Lost in Mythology - Medusa, A Love Story

Have you heard the term ‘method’ actor? These are the actors that don’t break character, even between takes. Daniel Day Lewis and Dustin Hoffman are two such actors. Dustin Hoffman didn’t sleep for days to prep for a scene in Marathon Man. Daniel Day Lewis maintained his John Proctor façade the entire time he was shooting The Crucible.

I think I’m a method writer. That’s not to say I sit around wrapped in linen robes, using oil lamps for light, and speak with a more formal vocabulary. I couldn’t get away with it – my husband and kids are supportive, but… I admit, it does sound divine.
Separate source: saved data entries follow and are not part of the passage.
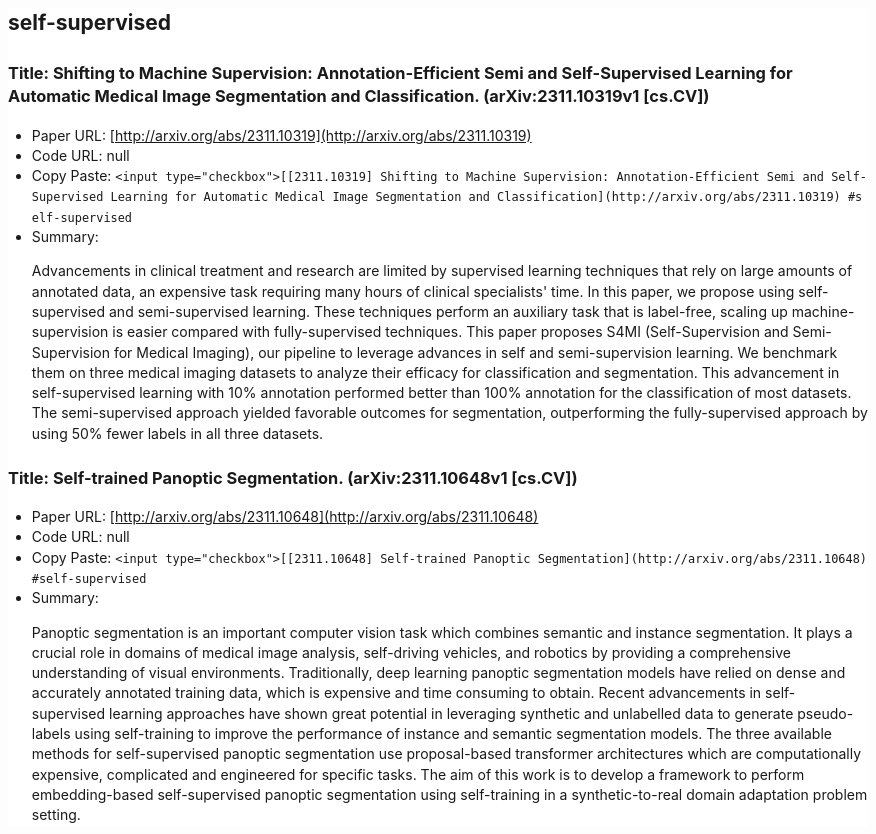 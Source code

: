## self-supervised
### Title: Shifting to Machine Supervision: Annotation-Efficient Semi and Self-Supervised Learning for Automatic Medical Image Segmentation and Classification. (arXiv:2311.10319v1 [cs.CV])
* Paper URL: [http://arxiv.org/abs/2311.10319](http://arxiv.org/abs/2311.10319)
* Code URL: null
* Copy Paste: `<input type="checkbox">[[2311.10319] Shifting to Machine Supervision: Annotation-Efficient Semi and Self-Supervised Learning for Automatic Medical Image Segmentation and Classification](http://arxiv.org/abs/2311.10319) #self-supervised`
* Summary: <p>Advancements in clinical treatment and research are limited by supervised
learning techniques that rely on large amounts of annotated data, an expensive
task requiring many hours of clinical specialists' time. In this paper, we
propose using self-supervised and semi-supervised learning. These techniques
perform an auxiliary task that is label-free, scaling up machine-supervision is
easier compared with fully-supervised techniques. This paper proposes S4MI
(Self-Supervision and Semi-Supervision for Medical Imaging), our pipeline to
leverage advances in self and semi-supervision learning. We benchmark them on
three medical imaging datasets to analyze their efficacy for classification and
segmentation. This advancement in self-supervised learning with 10% annotation
performed better than 100% annotation for the classification of most datasets.
The semi-supervised approach yielded favorable outcomes for segmentation,
outperforming the fully-supervised approach by using 50% fewer labels in all
three datasets.
</p>

### Title: Self-trained Panoptic Segmentation. (arXiv:2311.10648v1 [cs.CV])
* Paper URL: [http://arxiv.org/abs/2311.10648](http://arxiv.org/abs/2311.10648)
* Code URL: null
* Copy Paste: `<input type="checkbox">[[2311.10648] Self-trained Panoptic Segmentation](http://arxiv.org/abs/2311.10648) #self-supervised`
* Summary: <p>Panoptic segmentation is an important computer vision task which combines
semantic and instance segmentation. It plays a crucial role in domains of
medical image analysis, self-driving vehicles, and robotics by providing a
comprehensive understanding of visual environments. Traditionally, deep
learning panoptic segmentation models have relied on dense and accurately
annotated training data, which is expensive and time consuming to obtain.
Recent advancements in self-supervised learning approaches have shown great
potential in leveraging synthetic and unlabelled data to generate pseudo-labels
using self-training to improve the performance of instance and semantic
segmentation models. The three available methods for self-supervised panoptic
segmentation use proposal-based transformer architectures which are
computationally expensive, complicated and engineered for specific tasks. The
aim of this work is to develop a framework to perform embedding-based
self-supervised panoptic segmentation using self-training in a
synthetic-to-real domain adaptation problem setting.
</p>
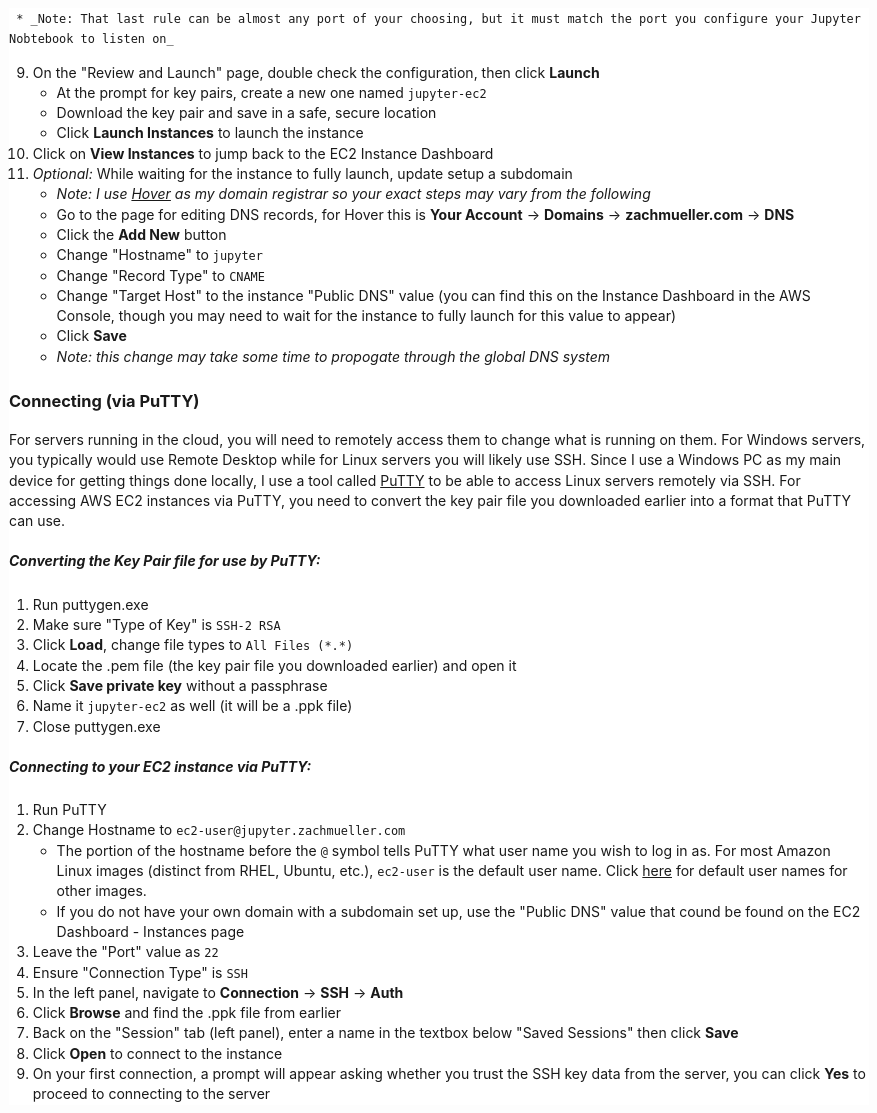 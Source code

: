      * _Note: That last rule can be almost any port of your choosing, but it must match the port you configure your Jupyter Nobtebook to listen on_
 9.  On the "Review and Launch" page, double check the configuration, then click **Launch**
     * At the prompt for key pairs, create a new one named `jupyter-ec2`
     * Download the key pair and save in a safe, secure location
     * Click **Launch Instances** to launch the instance
 10.  Click on **View Instances** to jump back to the EC2 Instance Dashboard
 11.  _Optional:_ While waiting for the instance to fully launch, update setup a subdomain
      * _Note: I use [Hover](https://www.hover.com) as my domain registrar so your exact steps may vary from the following_
      * Go to the page for editing DNS records, for Hover this is **Your Account** -> **Domains** -> **zachmueller.com** -> **DNS**
      * Click the **Add New** button
      * Change "Hostname" to `jupyter`
      * Change "Record Type" to `CNAME`
      * Change "Target Host" to the instance "Public DNS" value (you can find this on the Instance Dashboard in the AWS Console, though you may need to wait for the instance to fully launch for this value to appear)
      * Click **Save**
      * _Note: this change may take some time to propogate through the global DNS system_


### Connecting (via PuTTY)

For servers running in the cloud, you will need to remotely access them to change what is running on them. For Windows servers, you typically would use Remote Desktop while for Linux servers you will likely use SSH. Since I use a Windows PC as my main device for getting things done locally, I use a tool called [PuTTY](http://www.chiark.greenend.org.uk/~sgtatham/putty/download.html) to be able to access Linux servers remotely via SSH. For accessing AWS EC2 instances via PuTTY, you need to convert the key pair file you downloaded earlier into a format that PuTTY can use.

##### Converting the Key Pair file for use by PuTTY:
 1.  Run puttygen.exe
 2.  Make sure "Type of Key" is `SSH-2 RSA`
 3.  Click **Load**, change file types to `All Files (*.*)`
 4.  Locate the .pem file (the key pair file you downloaded earlier) and open it
 5.  Click **Save private key** without a passphrase
 6.  Name it `jupyter-ec2` as well (it will be a .ppk file)
 7.  Close puttygen.exe

##### Connecting to your EC2 instance via PuTTY:
 1.  Run PuTTY
 2.  Change Hostname to `ec2-user@jupyter.zachmueller.com`
     * The portion of the hostname before the `@` symbol tells PuTTY what user name you wish to log in as. For most Amazon Linux images (distinct from RHEL, Ubuntu, etc.), `ec2-user` is the default user name. Click [here](http://docs.aws.amazon.com/AWSEC2/latest/UserGuide/putty.html) for default user names for other images.
     * If you do not have your own domain with a subdomain set up, use the "Public DNS" value that cound be found on the EC2 Dashboard - Instances page
 3.  Leave the "Port" value as `22`
 4.  Ensure "Connection Type" is `SSH`
 5.  In the left panel, navigate to **Connection** -> **SSH** -> **Auth**
 6.  Click **Browse** and find the .ppk file from earlier
 7.  Back on the "Session" tab (left panel), enter a name in the textbox below "Saved Sessions" then click **Save**
 8.  Click **Open** to connect to the instance
 9.  On your first connection, a prompt will appear asking whether you trust the SSH key data from the server, you can click **Yes** to proceed to connecting to the server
BUT when I’m working on my Loves of Olympus series, the feel (the way I imagine that time/place to be) takes over. Food, scents, textures, sounds, and the rhythm of life changes a little. Research helps, I’ll admit. From historical costuming books, map books, various ‘Life in the…’ books, and numerous mythology tombs – I am easily (and eagerly) transported.

Another essential tool that helps me get lost in my pages: music. I am always on the lookout for new songs to add to my YouTube playlists. I have specific lists for each book, but there are a few songs that I’ve listed on each list. Some sound very authentic to me, while others impart the mood I’m hoping to write. One song that’s made it onto all my playlists is listed below.

I hope you enjoy the song. And that you’ll enjoy Medusa, A Love Story too! 

Medusa, A Love Story
By Sasha Summers


It's said love can change a person. Medusa wasn't always a monster...

Medusa is ruled by duty, to her Titan father and the Goddess Athena. She's no room for the tenderness her warrior guard, Ariston, stirs. When Olympus frees her from service, her heart leads her into the arms of the guard she loves... and curses her as the creature with serpent locks.

Ariston goes to war with a full heart... and dreadful foreboding. He learns too late of the danger Medusa faces, alone, and a Persian blade sends him into the Underworld. But death, curses, nor the wrath of the Gods will keep him from returning to her.

Poseidon will use Greece's war to get what he wants: Medusa. He does not care that she belongs to another. He does not care that she will be damned. He is a God, an Olympian, and she will be his.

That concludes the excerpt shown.